Dawkins v. State, 2004-CP-00014-COA.

Decision Date24 May 2005
Docket NumberNo. 2004-CP-00014-COA.,2004-CP-00014-COA.
Citation919 So.2d 92
PartiesEllis DAWKINS, Appellant, v. STATE of Mississippi, Appellee.
CourtMississippi Court of Appeals

Ellis Dawkins, Appellant, pro se.

Office of the Attorney General by W. Daniel Hinchcliff, attorney for appellee.

Before KING, C.J., IRVING and BARNES, JJ.

BARNES, J., for the Court.

¶ 1. Ellis Dawkins entered a plea of guilty on August 19, 2002, to the capital rape of his daughter, who was aged ten at the time of the assault. Dissatisfied with receiving the minimum sentence of twenty years (ten of which were suspended) and five years of post-release supervision, Dawkins filed a motion for post-conviction relief on October 2, 2003. The motion was denied without a hearing by the circuit court. Dawkins appeals that denial raising numerous issues, most of which are directly contradicted by his petition to enter plea agreement and the plea qualification hearing. Finding no error in the trial court's denial of post-conviction relief, we affirm.

STATEMENT OF FACTS

¶ 2. Ellis Dawkins was indicted by the grand jury of Marshall County, Mississippi, on October 7, 1998; count one of the indictment charged Dawkins with statutory rape of child under the age of fourteen between January 1 and June 30, 1998, in violation of section 97-3-65(1) of the Mississippi Code; count two charged Dawkins with sexual battery of the same child, aged ten at the time, on or about July 22, 1998, in violation of section 97-3-95(d) of the Mississippi Code. The record before us is silent as to the reason for delay in bringing Dawkins to trial on these charges. On August 19, 2002, Dawkins signed a sworn "petition of defendant for court to accept plea," in which he pled guilty to capital rape. At a hearing later that day, the circuit judge informed Dawkins of his constitutional rights and questioned him extensively about his knowledge of those rights and his understanding that, in pleading guilty, he was waiving those rights. In response to questioning, Dawkins admitted that he was in fact guilty of the crime of capital rape, denied suffering from any type of disability which might impair his ability to understand the court proceedings, denied that anyone had intimidated or coerced him into pleading guilty, and acknowledged that he had reviewed the plea petition with his attorney and was satisfied with the services of his attorney.

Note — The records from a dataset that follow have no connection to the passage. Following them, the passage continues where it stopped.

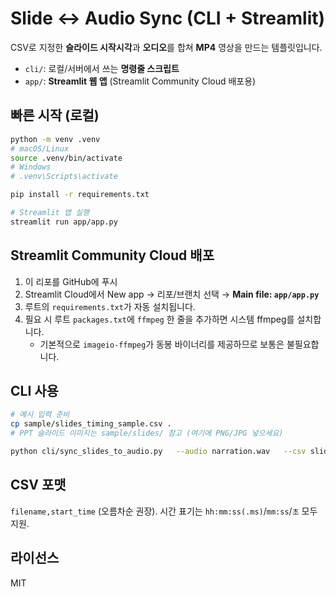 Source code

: # Slide ↔ Audio Sync (CLI + Streamlit)

CSV로 지정한 **슬라이드 시작시각**과 **오디오**를 합쳐 **MP4** 영상을 만드는 템플릿입니다.

- `cli/`: 로컬/서버에서 쓰는 **명령줄 스크립트**
- `app/`: **Streamlit 웹 앱** (Streamlit Community Cloud 배포용)

## 빠른 시작 (로컬)
```bash
python -m venv .venv
# macOS/Linux
source .venv/bin/activate
# Windows
# .venv\Scripts\activate

pip install -r requirements.txt

# Streamlit 앱 실행
streamlit run app/app.py
```

## Streamlit Community Cloud 배포
1. 이 리포를 GitHub에 푸시
2. Streamlit Cloud에서 New app → 리포/브랜치 선택 → **Main file: `app/app.py`**
3. 루트의 `requirements.txt`가 자동 설치됩니다.
4. 필요 시 루트 `packages.txt`에 `ffmpeg` 한 줄을 추가하면 시스템 ffmpeg를 설치합니다.
   - 기본적으로 `imageio-ffmpeg`가 동봉 바이너리를 제공하므로 보통은 불필요합니다.

## CLI 사용
```bash
# 예시 입력 준비
cp sample/slides_timing_sample.csv .
# PPT 슬라이드 이미지는 sample/slides/ 참고 (여기에 PNG/JPG 넣으세요)

python cli/sync_slides_to_audio.py   --audio narration.wav   --csv slides_timing_sample.csv   --images_dir ./sample/slides   --out out.mp4   --size 1920x1080   --fps 30
```

## CSV 포맷
`filename,start_time` (오름차순 권장). 시간 표기는 `hh:mm:ss(.ms)`/`mm:ss`/`초` 모두 지원.

## 라이선스
MIT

¶ 3. Circuit Court Judge Andrew K. Howorth determined that Dawkins freely and voluntarily offered his plea of guilty to capital rape and, based upon the court's observation of Dawkins before the bench, found him capable and competent to enter the plea. The court accepted Dawkins's plea of guilty to the crime of capital rape and sentenced him, in accordance with the recommendation of the State, to the minimum sentence of twenty years, with ten years suspended and five years' post-release supervision. The maximum sentence for statutory rape by someone of Dawkins's age is life imprisonment. See Miss. Code Ann. § 97-3-65(2)(c) (Rev.2000).

¶ 4. On petition for post-conviction collateral relief, Dawkins disavowed his admission of guilt, alleging the following: his plea was involuntary as he was "mentally incompetent" from the false accusations; his right to a speedy trial had been violated; the prosecution had coerced him into pleading guilty with false evidence; and his counsel had provided him ineffective assistance. Judge Howorth denied Dawkins's motion for post-conviction relief without an evidentiary hearing. Dawkins has appealed to this Court seeking reversal of the circuit court's ruling.

ISSUES AND ANALYSIS

I. WHETHER THE CIRCUIT COURT ERRED IN NOT GRANTING

THE PETITIONER A HEARING OR APPOINTED COUNSEL IN THE POST-CONVICTION PROCEEDINGS.

¶ 5. Dawkins raises two procedural issues regarding the circuit court's handling of his motion for post-conviction relief: the court's decision not to grant Dawkins a hearing before dismissing the motion for post-conviction relief and the court's denial of appointed counsel. The statute regarding summary dismissal of a motion for post-conviction relief is clear and reads as follows:

If it plainly appears from the face of the motion, any annexed exhibits and prior proceedings in the case that the movant is not entitled to any relief, the judge may make an order for its dismissal and cause the prisoner to be notified.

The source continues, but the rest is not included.